Transitioning

Life has chapters, just like books.

Right now I’m transitioning from rural life to town life. We purchased the house in town the fall of 2024 because we were putting our farm up for sale and wanted to know where we would be going when it sold. That chapter was exciting and full of wistfulness of finding the right home.

We did. I love the view from all of my windows. We are isolated enough that we aren’t looking into any neighbors’ windows and we have a gorgeous view of the Eagle Cap Mountains that I write about in my Gabriel Hawke books and the Elkhorns which will be referred to in my Cuddle Farm Mystery series. Out the dining room window we see a couple of rooftops and a hill my hubby knows elk are going to come over when there is a bad winter. 😉

Eagle Caps from my living room window.

It’s an older house so there has been painting, fixing, and soon a remodel because the kitchen and dining room are too small. But first I will be moved into the house by April 1st. That’s when we are to be off of our farm. Hubby will stay on helping the dairy that he’s been managing hay fields for the last twelve years. Just for this summer to help the person taking over. He’ll stay there in a mobile home on the hay ranch and come help make out new place the way we want on long weekends.

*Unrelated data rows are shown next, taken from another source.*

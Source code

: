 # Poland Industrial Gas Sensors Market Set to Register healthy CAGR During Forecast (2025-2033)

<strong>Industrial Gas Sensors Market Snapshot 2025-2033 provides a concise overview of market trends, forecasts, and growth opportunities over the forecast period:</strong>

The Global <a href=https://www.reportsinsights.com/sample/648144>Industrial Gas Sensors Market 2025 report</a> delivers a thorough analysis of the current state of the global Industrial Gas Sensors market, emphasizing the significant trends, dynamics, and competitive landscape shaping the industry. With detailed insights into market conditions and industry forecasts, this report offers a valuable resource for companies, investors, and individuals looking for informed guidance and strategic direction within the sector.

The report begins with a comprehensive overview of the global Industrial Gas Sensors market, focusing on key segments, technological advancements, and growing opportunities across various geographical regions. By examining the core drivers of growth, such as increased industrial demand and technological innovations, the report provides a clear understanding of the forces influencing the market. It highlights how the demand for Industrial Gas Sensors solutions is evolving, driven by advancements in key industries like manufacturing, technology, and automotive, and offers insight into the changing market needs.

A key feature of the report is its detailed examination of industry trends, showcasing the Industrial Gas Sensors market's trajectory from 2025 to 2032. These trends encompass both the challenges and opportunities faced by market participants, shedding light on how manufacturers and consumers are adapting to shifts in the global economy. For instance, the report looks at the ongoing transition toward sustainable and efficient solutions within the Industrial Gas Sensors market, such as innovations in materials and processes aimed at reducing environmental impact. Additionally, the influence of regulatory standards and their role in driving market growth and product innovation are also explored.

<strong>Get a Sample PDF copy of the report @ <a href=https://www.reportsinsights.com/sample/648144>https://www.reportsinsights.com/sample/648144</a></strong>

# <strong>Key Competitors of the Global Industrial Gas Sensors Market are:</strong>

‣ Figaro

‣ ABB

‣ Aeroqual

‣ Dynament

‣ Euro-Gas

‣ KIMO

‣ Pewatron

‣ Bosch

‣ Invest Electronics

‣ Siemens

I’m excited about a smaller house to clean, I can run to the store whenever I want, not make a list when I run out of things and have to wait until someone goes to town. I’m excited for the things I can attend without having an hour drive to and from the event. I’m also close to all the areas I write about in my mystery series. That is a real plus. I hope to get to more Native American events and culture a few more connections.

Hiking a wash in Hurricane, UT.

This is not the last chapter in my life but it is certainly one of the most looked forward to. I’ll continue to write, but we also hope to do a bit more traveling around the U.S.

We spent a week last month in southern Utah, hiking in parks and enjoying the weather and scenery. We plan to do that for a couple weeks every winter to get out of the longer, colder (usually) winters than we are used to.

I’m excited to see how the changes, might enhance my stories by living so much closer and being able to do even more trips to locations. I’m only an hour and a half away from the Umatilla Indian Reservation the location of my Spotted Pony Casino Mystery series.

Right now, I’m trying to get all the rooms ready to put the furniture that will fit in and try to keep up with writing on my current book, Captured Hummingbird, book 15 in the Gabriel Hawke novels.

As a reader can you tell when a writer knows the area they are writing about?

Writers, do you like to see places first hand if you write about real places?

10 thoughts on “Transitioning

  1. I can hear the excitement in your words–this is an exciting transition. I too have to feel I know and understand a place in order to write about it. Locations shape us. Knowing a store is nearby has you thinking differently about what you need or want compared to someone who goes into town perhaps only once a week. Enjoy your new place and all the opportunities it brings.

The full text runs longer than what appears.